Picking up from where Dabangg left off, Singham is a police action thriller directed in tribute form by an unashamed fan (Rohit Shetty) of the angry young man films of the 70s. With a plot involving a dishonoured police inspector and the village boy as mythological hero, Singham is very much a throwback film bathed in nostalgic yearnings for traditional genre cinema. I’m not so sure if this plea for re initiating a lot of the action films made in the 70s and especially in the 80s is such a worthy one given their diabolical narratives and questionable technical proficiency. Like Dabangg, Singham reasserts the rural Indian village as a microcosm of Utopian ideals in which community, honour and justice are organised around the police and local criminals. The crusading cop with a vendetta is now one of the most tired conventions in all of cinema. However, such a melodramatic convention carries with it a narrative momentum and set of conflicting ideologies (the cop who must transcend the law to reinstate order) that still appeals to film makers and audiences alike. Like Dabangg, Singham is clearly a star vehicle for Ajay Devgan who first appears on screen emerging from the holy waters of the river Ganges with a Goliath like physique – his larger than life entrance marks him out as a mythological figure; an immortal amongst mortals and whilst Singham may be a police inspector, he is also a superhero. Ghajini, Dabangg and Singham prove that the hard body is an iconographic element and established convention intrinsic to the DNA make up of the contemporary Indian action film. I’m not sure but I think it might have been academic Yvonne Tasker who coined the term ‘hard body’ in reference to the action heroes played by Stallone and Schwarzenegger in a testosterone fuelled 1980s Reaganite America. Compared to Hollywood, the hard body concept seems quite new to Indian films.

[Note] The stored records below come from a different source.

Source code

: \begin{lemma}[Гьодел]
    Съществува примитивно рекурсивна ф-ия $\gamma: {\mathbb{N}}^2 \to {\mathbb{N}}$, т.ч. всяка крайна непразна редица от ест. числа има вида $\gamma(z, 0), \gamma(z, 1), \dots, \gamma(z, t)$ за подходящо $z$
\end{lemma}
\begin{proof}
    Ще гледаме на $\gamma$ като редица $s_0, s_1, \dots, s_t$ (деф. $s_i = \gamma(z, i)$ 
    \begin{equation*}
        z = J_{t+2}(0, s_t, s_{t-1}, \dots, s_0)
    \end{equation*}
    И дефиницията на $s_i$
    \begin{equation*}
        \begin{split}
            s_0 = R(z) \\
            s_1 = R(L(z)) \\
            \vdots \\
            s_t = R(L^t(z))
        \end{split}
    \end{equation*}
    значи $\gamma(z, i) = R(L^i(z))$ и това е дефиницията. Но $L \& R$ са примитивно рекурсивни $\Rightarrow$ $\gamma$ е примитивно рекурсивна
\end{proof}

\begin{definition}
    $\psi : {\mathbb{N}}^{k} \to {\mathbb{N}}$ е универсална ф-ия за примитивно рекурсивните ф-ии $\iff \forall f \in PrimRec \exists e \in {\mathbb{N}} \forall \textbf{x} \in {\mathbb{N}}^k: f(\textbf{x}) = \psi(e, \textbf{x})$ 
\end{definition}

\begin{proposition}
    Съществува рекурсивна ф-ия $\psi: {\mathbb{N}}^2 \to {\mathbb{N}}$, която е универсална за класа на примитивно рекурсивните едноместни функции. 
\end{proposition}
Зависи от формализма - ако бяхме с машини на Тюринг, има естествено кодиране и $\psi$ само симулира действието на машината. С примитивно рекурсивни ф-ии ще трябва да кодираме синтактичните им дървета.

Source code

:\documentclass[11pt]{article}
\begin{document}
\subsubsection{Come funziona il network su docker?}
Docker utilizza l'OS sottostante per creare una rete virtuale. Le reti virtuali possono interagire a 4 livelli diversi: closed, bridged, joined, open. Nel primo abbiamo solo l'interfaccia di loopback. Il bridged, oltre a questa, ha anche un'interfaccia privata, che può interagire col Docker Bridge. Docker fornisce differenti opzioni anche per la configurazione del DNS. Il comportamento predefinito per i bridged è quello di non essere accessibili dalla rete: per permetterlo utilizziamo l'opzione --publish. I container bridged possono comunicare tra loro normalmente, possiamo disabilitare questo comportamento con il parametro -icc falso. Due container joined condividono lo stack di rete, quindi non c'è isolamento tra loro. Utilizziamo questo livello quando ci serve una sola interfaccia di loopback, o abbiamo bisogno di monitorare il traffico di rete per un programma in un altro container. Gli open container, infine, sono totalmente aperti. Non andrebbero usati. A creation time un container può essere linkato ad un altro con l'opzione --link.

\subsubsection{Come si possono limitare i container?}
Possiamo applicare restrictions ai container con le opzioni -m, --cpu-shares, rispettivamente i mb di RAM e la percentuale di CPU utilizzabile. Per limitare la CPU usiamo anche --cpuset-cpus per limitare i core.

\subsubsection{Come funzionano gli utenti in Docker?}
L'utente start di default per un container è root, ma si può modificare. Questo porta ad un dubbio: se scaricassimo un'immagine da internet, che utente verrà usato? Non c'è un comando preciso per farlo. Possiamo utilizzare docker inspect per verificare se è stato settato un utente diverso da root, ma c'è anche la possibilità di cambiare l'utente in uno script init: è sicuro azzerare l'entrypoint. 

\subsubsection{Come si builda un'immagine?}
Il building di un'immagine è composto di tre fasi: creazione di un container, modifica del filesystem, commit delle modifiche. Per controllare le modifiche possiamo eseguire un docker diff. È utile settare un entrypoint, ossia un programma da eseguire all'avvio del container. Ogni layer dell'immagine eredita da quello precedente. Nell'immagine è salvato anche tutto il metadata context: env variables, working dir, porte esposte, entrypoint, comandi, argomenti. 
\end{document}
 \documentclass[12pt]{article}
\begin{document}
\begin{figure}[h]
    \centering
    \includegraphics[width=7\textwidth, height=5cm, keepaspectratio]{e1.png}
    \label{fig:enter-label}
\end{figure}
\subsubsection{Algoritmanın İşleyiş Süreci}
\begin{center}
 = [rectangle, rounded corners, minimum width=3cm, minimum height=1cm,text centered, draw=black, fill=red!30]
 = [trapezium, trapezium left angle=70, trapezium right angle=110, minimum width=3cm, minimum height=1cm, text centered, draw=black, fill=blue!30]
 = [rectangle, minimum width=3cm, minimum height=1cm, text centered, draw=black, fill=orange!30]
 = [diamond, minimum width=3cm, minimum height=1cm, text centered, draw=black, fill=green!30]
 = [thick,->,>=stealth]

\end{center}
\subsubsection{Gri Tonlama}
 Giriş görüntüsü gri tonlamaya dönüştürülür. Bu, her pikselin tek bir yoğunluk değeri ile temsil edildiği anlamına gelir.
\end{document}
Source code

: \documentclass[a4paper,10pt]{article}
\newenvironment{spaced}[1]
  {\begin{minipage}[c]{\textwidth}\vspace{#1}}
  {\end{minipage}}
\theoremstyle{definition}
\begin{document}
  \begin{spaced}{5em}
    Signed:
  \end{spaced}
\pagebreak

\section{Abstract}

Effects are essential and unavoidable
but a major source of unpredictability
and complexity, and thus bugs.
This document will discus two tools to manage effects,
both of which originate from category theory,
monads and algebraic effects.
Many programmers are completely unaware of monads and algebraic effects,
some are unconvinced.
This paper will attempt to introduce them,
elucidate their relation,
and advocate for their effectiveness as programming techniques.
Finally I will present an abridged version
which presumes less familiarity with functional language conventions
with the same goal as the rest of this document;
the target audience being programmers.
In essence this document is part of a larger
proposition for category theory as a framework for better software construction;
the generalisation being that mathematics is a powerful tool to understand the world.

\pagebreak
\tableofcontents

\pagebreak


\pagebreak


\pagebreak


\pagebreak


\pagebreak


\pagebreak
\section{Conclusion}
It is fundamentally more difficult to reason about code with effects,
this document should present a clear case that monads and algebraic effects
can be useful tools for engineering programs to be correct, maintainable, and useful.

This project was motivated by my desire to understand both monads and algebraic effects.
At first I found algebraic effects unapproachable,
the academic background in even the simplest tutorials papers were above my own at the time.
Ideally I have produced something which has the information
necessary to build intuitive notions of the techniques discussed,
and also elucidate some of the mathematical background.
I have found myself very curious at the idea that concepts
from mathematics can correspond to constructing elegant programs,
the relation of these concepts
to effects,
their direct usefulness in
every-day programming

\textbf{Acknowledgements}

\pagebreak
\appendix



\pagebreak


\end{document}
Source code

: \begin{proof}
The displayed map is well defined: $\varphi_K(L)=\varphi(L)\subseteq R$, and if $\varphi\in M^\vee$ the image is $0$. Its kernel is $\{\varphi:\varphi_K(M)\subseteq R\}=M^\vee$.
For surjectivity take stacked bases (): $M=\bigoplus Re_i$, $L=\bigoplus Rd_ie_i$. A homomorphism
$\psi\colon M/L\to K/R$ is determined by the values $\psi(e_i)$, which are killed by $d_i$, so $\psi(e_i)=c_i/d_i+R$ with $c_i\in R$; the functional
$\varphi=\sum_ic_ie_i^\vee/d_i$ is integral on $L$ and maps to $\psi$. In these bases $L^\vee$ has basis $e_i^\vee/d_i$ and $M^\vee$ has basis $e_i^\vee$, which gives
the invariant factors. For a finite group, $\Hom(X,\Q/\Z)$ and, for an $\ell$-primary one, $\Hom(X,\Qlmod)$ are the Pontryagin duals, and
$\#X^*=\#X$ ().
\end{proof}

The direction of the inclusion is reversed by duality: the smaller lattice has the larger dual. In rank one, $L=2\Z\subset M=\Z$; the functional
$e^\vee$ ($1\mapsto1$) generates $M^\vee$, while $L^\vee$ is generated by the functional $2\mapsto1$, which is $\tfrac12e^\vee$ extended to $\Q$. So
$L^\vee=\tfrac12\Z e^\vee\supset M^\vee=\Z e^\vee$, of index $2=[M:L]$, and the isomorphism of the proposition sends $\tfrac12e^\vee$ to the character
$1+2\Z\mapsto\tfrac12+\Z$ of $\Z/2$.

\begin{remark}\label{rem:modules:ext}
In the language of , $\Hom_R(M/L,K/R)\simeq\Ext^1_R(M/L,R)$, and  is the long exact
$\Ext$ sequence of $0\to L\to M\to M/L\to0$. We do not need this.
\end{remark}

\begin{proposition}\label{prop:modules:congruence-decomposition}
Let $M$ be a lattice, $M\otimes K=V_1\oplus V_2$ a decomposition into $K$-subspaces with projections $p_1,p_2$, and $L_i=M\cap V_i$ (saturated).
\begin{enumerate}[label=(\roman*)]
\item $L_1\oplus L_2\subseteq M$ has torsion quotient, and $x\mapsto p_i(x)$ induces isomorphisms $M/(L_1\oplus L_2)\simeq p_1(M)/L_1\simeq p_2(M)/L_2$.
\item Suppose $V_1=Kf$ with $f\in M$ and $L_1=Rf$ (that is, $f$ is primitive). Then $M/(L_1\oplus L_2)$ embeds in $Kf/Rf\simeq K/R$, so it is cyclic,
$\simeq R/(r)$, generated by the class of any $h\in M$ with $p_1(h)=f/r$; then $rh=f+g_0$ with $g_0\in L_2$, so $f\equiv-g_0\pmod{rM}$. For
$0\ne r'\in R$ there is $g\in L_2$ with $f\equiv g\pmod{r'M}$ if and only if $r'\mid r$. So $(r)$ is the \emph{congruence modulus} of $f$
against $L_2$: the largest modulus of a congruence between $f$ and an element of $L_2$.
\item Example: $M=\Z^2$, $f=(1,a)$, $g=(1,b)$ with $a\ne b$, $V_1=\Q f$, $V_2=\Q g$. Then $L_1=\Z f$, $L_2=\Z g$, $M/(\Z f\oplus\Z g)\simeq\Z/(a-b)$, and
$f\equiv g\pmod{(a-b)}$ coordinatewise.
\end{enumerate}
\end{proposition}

Traditionally male leads like Amitabh and Dharmendra were expected to perform demanding stunts and also maintain some kind of physique but the Indian film star and leading male hero tended to remain a little out of shape so to speak. One could argue that much of this has changed considerably now. The emphasis on maintaining a clean, crisp and buffed physical appearance has now become an audience expectation. All of the major male leads working in the Mumbai film industry today have taken up the ethos that the inner must be in equilibrium with the outer – for many male leads such an ethos has become the norm. So now it might be appropriate to say that we are clearly in the era of the hard body cinema but with one major difference when compared to Hollywood – the absence of blood. The violence in Singham and Dabangg is a comic book pastiche, using a slow mo aesthetic that magnifies the violence as a post modern spectacle. Dabangg may have had Salman Khan as the star attraction but Singham wins out largely because of the scene stealing presence of Prakash Raj in a fantastic turn as the villainous Jaikant Shikre. Actor Prakash Raj who is closely associated with the Tamil film industry has acres of fun with his role. Of course, I am forgetting to mention a major point in my appraisal of the film; Singham is a remake of a successful Tamil action film of the same name. So, perhaps it’s not so surprising why it works so well as a mainstream summer film.